This prompt attracts me in particular because I think that The Doll House is a powerful play in expressing the restricting gender roles of society. It answers this question because it gives us the perspective of both male and female, as well as deep insight in the writer’s implied opinion based on the play. In short, I think he thinks the roles that society pressures both genders to fill is stupid. For example, page 17: “You see I couldn’t really put any of the housekeeping money aside because Torvald has to live well, and I couldn’t let the children go badly dressed” (Ibsen 17). When the roles change, neither of them accept it well. In fact, the reluctance to accept the changing roles causes the couple to split. Nora is proud of her “secret”, but she is scared of what Torvald will think of her. Torvald was evidently shameful of their income before his promotion, and was shameful when he learned of his wife’s secret because he unknowingly depended on her just as she did him. He felt as if the role that culture and society had given him had been threatened, and he was angry at this loss of identity and purpose.

8
3/9/2014 04:55:27 pm

The 1988 prompt stood out to me the most because many of the issues in “A Doll’s House” are psychological and mental. Everything that occurs has to do with the mind and what someone was thinking in a certain moment. The character development of Nora is nearly bringing back her sanity. She acts like a puppet of her husband and doesn’t let herself have a mind of her own. Nora acts as if she lives in this fantasy world as described when she is speaking about what she has done, “He would be so ashamed and humiliated if he thought he owed me anything. It would spoil our lovely marriage” (Ibsen 16). She decides instead of using her morality she will just keep doing what is wrong of her just to keep her “perfect” marriage from failing. She is nearly thinking of her family instead of herself or what will happen to her husband. But by the end of her novel, she starts to be someone who won’t listen to her husband and someone who will take a stand for herself. She begins to psychologically recognize what she has been doing, “You organized everything according to your taste, and I picked up the same taste as you. Or I just pretended to. I don’t really know” (Ibsen 62). Nora is considering how she has acted with Helmer and how she doesn’t even know what she had been thinking before. She has psychologically developed throughout the novel.
In “A Doll’s House,” Ibsen shows the psychological development of Nora to allude to the sense that people aren’t as aware to what they are doing until they reflect on what has happened by showing a woman who has been destroyed become independent in a matter of one night.

21
3/16/2014 12:45:43 pm

I really liked your response. Your third sentence really blew me away. It actually opened my eyes and made me view Nora's situation in a new light. It's quite sad when you think about it in the perception where Nora is really only trying to please and keep her family well together. Nora never really lived for herself, instead she grew up being submissive, following her fathers wishes and even degrading herself so that she went along with whatever idea her husband fed to her.

18
3/10/2014 12:07:11 pm

I choose the 1983 play. At first I was unsure of who the villian was only because you can look at it in a lot of different aspects to see who the villian is. You could think Nora is for going agaisnt her husband and father and leaving her family or you could say it's Torvald for many reasons of how his charecter treats Nora or a lot of other people too. However I have came to think of Krogstad as the villian. Also with this prompt it could apply to a lot of other stories I've read or plays. Such as "A Streetcar Named Desire" seeing Stanely as the villian or even Blanche determing how you look at it. "The Great Gatsby" also seems to have the villian as Daisy's husband (Tom?) being the villian so it's something I could see easily writing about on an actual exam.

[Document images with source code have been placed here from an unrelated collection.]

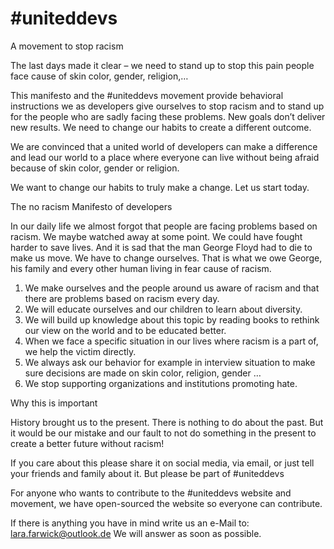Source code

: # #uniteddevs
A movement to stop racism

The last days made it clear – we need to stand up to stop this pain people face cause of skin color, gender, religion,… 

This manifesto and the #uniteddevs movement provide behavioral instructions we as developers give ourselves to stop racism and to stand up for the people who are sadly facing these problems. New goals don’t deliver new results. We need to change our habits to create a different outcome. 

We are convinced that a united world of developers can make a difference and lead our world to a place where everyone can live without being afraid because of skin color, gender or religion.

We want to change our habits to truly make a change. Let us start today.

The no racism Manifesto of developers

In our daily life we almost forgot that people are facing problems based on racism. We maybe watched away at some point. We could have fought harder to save lives. And it is sad that the man George Floyd had to die to make us move. We have to change ourselves. That is what we owe George, his family and every other human living in fear cause of racism.

1.	We make ourselves and the people around us aware of racism and that there are problems based on racism every day.
2.	We will educate ourselves and our children to learn about diversity.
3.	We will build up knowledge about this topic by reading books to rethink our view on the world and to be educated better.
4.	When we face a specific situation in our lives where racism is a part of, we help the victim directly.
5.	We always ask our behavior for example in interview situation to make sure decisions are made on skin color, religion, gender …
6.	We stop supporting organizations and institutions promoting hate.

Why this is important

History brought us to the present. There is nothing to do about the past. But it would be our mistake and our fault to not do something in the present to create a better future without racism!

If you care about this please share it on social media, via email, or just tell your friends and family about it. But please be part of #uniteddevs

For anyone who wants to contribute to the #uniteddevs website and movement, we have open-sourced the website so everyone can contribute. 

If there is anything you have in mind write us an e-Mail to: lara.farwick@outlook.de
We will answer as soon as possible.



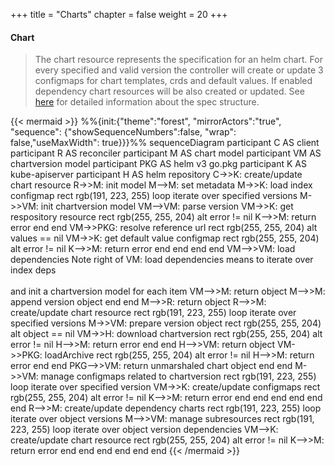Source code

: +++
title = "Charts"
chapter = false
weight = 20
+++

#### Chart

> The chart resource represents the specification for an helm chart. For every specified and valid version the controller will create or update  3 configmaps for chart templates, crds and default values. If enabled dependency chart resources will be also created or updated. See [here](https://github.com/soer3n/apps-operator/blob/master/apis/helm/v1alpha1/chart_types.go) for detailed information about the spec structure.

{{< mermaid >}}
%%{init:{"theme":"forest", "mirrorActors":"true", "sequence": {"showSequenceNumbers":false, "wrap": false,"useMaxWidth": true}}}%%
sequenceDiagram
    participant C AS client
    participant R AS reconciler
    participant M AS chart model
    participant VM AS chartversion model
    participant PKG AS helm v3 go.pkg
    participant K AS kube-apiserver
    participant H AS helm repository
    C->>K: create/update chart resource
    R->>M: init model
    M-->M: set metadata
    M->>K: load index configmap
    rect rgb(191, 223, 255)
    loop iterate over specified versions
        M->>VM: init chartversion model
        VM-->VM: parse version
        VM->>K: get respository resource
        rect rgb(255, 255, 204)
        alt error != nil
            K-->>M: return error
        end
        end
        VM->>PKG: resolve reference url
        rect rgb(255, 255, 204)
        alt values == nil
            VM->>K: get default value configmap
            rect rgb(255, 255, 204)
            alt error != nil
                K-->>M: return error
            end
            end
        end
        end
        VM-->>VM: load dependencies
        Note right of VM: load dependencies means to iterate over index deps<br><br> and init a chartversion model for each item
        VM-->>M: return object
        M-->>M: append version object
    end
    end
    M-->>R: return object
    R-->>M: create/update chart resource
    rect rgb(191, 223, 255)
    loop iterate over specified versions
        M->>VM: prepare version object
        rect rgb(255, 255, 204)
        alt object == nil
            VM->>H: download chartversion
            rect rgb(255, 255, 204)
            alt error != nil
                H-->>M: return error
            end
            end
            H-->>VM: return object
            VM->>PKG: loadArchive
            rect rgb(255, 255, 204)
            alt error != nil
                H-->>M: return error
            end
            end
            PKG-->>VM: return unmarshaled chart object
        end
        end
        M->>VM: manage configmaps related to chartversion
        rect rgb(191, 223, 255)
        loop iterate over specified version
            VM->>K: create/update configmaps
            rect rgb(255, 255, 204)
            alt error != nil
                K-->>M: return error
            end
            end
        end
        end
    end
    end
    R-->>M: create/update dependency charts
    rect rgb(191, 223, 255)
    loop iterate over object versions
        M-->>VM: manage subresources
        rect rgb(191, 223, 255)
        loop iterate over object version dependencies
            VM-->K: create/update chart resource
             rect rgb(255, 255, 204)
            alt error != nil
                K-->>M: return error
            end
            end
        end
        end
    end
    end
{{< /mermaid >}}
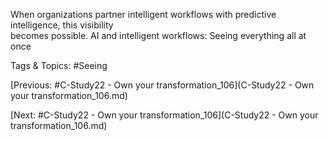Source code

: When organizations partner intelligent workflows 
with predictive intelligence, this visibility  
becomes possible. AI and intelligent 
workflows: Seeing 
everything all at once

   Tags & Topics:
   #Seeing

[Previous: #C-Study22 - Own your transformation_106](C-Study22 - Own your transformation_106.md)

[Next: #C-Study22 - Own your transformation_106](C-Study22 - Own your transformation_106.md)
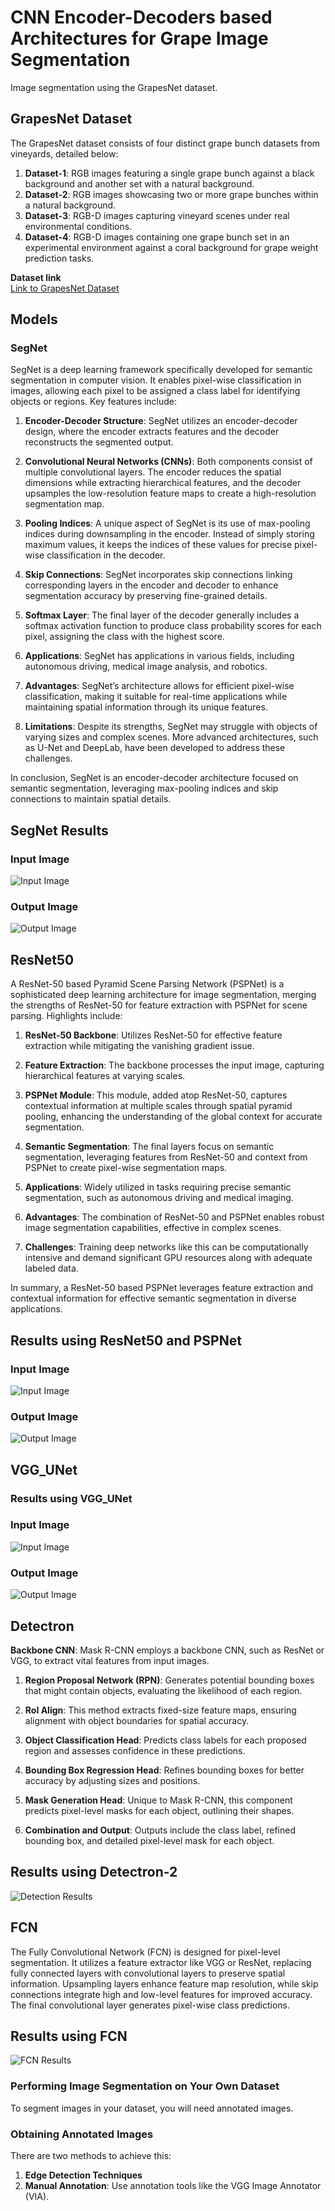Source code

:# CNN Encoder-Decoders based Architectures for Grape Image Segmentation
Image segmentation using the GrapesNet dataset.

## GrapesNet Dataset
The GrapesNet dataset consists of four distinct grape bunch datasets from vineyards, detailed below:
1. **Dataset-1**: RGB images featuring a single grape bunch against a black background and another set with a natural background.
2. **Dataset-2**: RGB images showcasing two or more grape bunches within a natural background.
3. **Dataset-3**: RGB-D images capturing vineyard scenes under real environmental conditions.
4. **Dataset-4**: RGB-D images containing one grape bunch set in an experimental environment against a coral background for grape weight prediction tasks.

**Dataset link**  
[Link to GrapesNet Dataset](https://data.mendeley.com/datasets/mhzmzd5cwx/1)

## Models

### SegNet

SegNet is a deep learning framework specifically developed for semantic segmentation in computer vision. It enables pixel-wise classification in images, allowing each pixel to be assigned a class label for identifying objects or regions. Key features include:

1. **Encoder-Decoder Structure**: SegNet utilizes an encoder-decoder design, where the encoder extracts features and the decoder reconstructs the segmented output.
  
2. **Convolutional Neural Networks (CNNs)**: Both components consist of multiple convolutional layers. The encoder reduces the spatial dimensions while extracting hierarchical features, and the decoder upsamples the low-resolution feature maps to create a high-resolution segmentation map.

3. **Pooling Indices**: A unique aspect of SegNet is its use of max-pooling indices during downsampling in the encoder. Instead of simply storing maximum values, it keeps the indices of these values for precise pixel-wise classification in the decoder.

4. **Skip Connections**: SegNet incorporates skip connections linking corresponding layers in the encoder and decoder to enhance segmentation accuracy by preserving fine-grained details.

5. **Softmax Layer**: The final layer of the decoder generally includes a softmax activation function to produce class probability scores for each pixel, assigning the class with the highest score.

6. **Applications**: SegNet has applications in various fields, including autonomous driving, medical image analysis, and robotics.

7. **Advantages**: SegNet’s architecture allows for efficient pixel-wise classification, making it suitable for real-time applications while maintaining spatial information through its unique features.

8. **Limitations**: Despite its strengths, SegNet may struggle with objects of varying sizes and complex scenes. More advanced architectures, such as U-Net and DeepLab, have been developed to address these challenges.

In conclusion, SegNet is an encoder-decoder architecture focused on semantic segmentation, leveraging max-pooling indices and skip connections to maintain spatial details. 

## SegNet Results
### Input Image
![Input Image](https://github.com/Ni-vik/ImageSegmentation/blob/main/images/input.png)

### Output Image
![Output Image](https://github.com/Ni-vik/ImageSegmentation/blob/main/images/segnet.png)

## ResNet50
A ResNet-50 based Pyramid Scene Parsing Network (PSPNet) is a sophisticated deep learning architecture for image segmentation, merging the strengths of ResNet-50 for feature extraction with PSPNet for scene parsing. Highlights include:

1. **ResNet-50 Backbone**: Utilizes ResNet-50 for effective feature extraction while mitigating the vanishing gradient issue. 

2. **Feature Extraction**: The backbone processes the input image, capturing hierarchical features at varying scales.

3. **PSPNet Module**: This module, added atop ResNet-50, captures contextual information at multiple scales through spatial pyramid pooling, enhancing the understanding of the global context for accurate segmentation.

4. **Semantic Segmentation**: The final layers focus on semantic segmentation, leveraging features from ResNet-50 and context from PSPNet to create pixel-wise segmentation maps.

5. **Applications**: Widely utilized in tasks requiring precise semantic segmentation, such as autonomous driving and medical imaging.

6. **Advantages**: The combination of ResNet-50 and PSPNet enables robust image segmentation capabilities, effective in complex scenes.

7. **Challenges**: Training deep networks like this can be computationally intensive and demand significant GPU resources along with adequate labeled data.

In summary, a ResNet-50 based PSPNet leverages feature extraction and contextual information for effective semantic segmentation in diverse applications.

## Results using ResNet50 and PSPNet
### Input Image
![Input Image](https://github.com/Ni-vik/ImageSegmentation/blob/main/images/input.png)

### Output Image
![Output Image](https://github.com/Ni-vik/ImageSegmentation/blob/main/images/resnet%2050%20segmented.png)

## VGG_UNet
### Results using VGG_UNet
### Input Image
![Input Image](https://github.com/Ni-vik/ImageSegmentation/blob/main/images/input.png)

### Output Image
![Output Image](https://github.com/Ni-vik/ImageSegmentation/blob/main/images/vgg_unet.png)

## Detectron
**Backbone CNN**: Mask R-CNN employs a backbone CNN, such as ResNet or VGG, to extract vital features from input images. 

1. **Region Proposal Network (RPN)**: Generates potential bounding boxes that might contain objects, evaluating the likelihood of each region.

2. **RoI Align**: This method extracts fixed-size feature maps, ensuring alignment with object boundaries for spatial accuracy.

3. **Object Classification Head**: Predicts class labels for each proposed region and assesses confidence in these predictions.

4. **Bounding Box Regression Head**: Refines bounding boxes for better accuracy by adjusting sizes and positions.

5. **Mask Generation Head**: Unique to Mask R-CNN, this component predicts pixel-level masks for each object, outlining their shapes.

6. **Combination and Output**: Outputs include the class label, refined bounding box, and detailed pixel-level mask for each object.

## Results using Detectron-2
![Detection Results](https://github.com/Ni-vik/ImageSegmentation/blob/main/images/WhatsApp%20Image%202023-09-20%20at%2015.27.04.jpg)

## FCN
The Fully Convolutional Network (FCN) is designed for pixel-level segmentation. It utilizes a feature extractor like VGG or ResNet, replacing fully connected layers with convolutional layers to preserve spatial information. Upsampling layers enhance feature map resolution, while skip connections integrate high and low-level features for improved accuracy. The final convolutional layer generates pixel-wise class predictions.

## Results using FCN
![FCN Results](https://github.com/Ni-vik/ImageSegmentation/blob/main/images/fcn.jpg)

### Performing Image Segmentation on Your Own Dataset
To segment images in your dataset, you will need annotated images.

### Obtaining Annotated Images
There are two methods to achieve this:
1. **Edge Detection Techniques**
2. **Manual Annotation**: Use annotation tools like the VGG Image Annotator (VIA).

It relates to "A Doll's House" because to me the villian was Krogstad.Krogstad was the one who determined whether that loan was going to be a dirty secret or open to the knowledge of Torvald. He used it as a threat or "negotiation" to Nora so he could get his job at the bank. He enhances the work as a whole because without him who knows how long Nora would've been in an unhappy marriage instead of leaving to try to find herself. The ending would've been a lot more different because Krogstad enhances the plot conflict and climax of the story.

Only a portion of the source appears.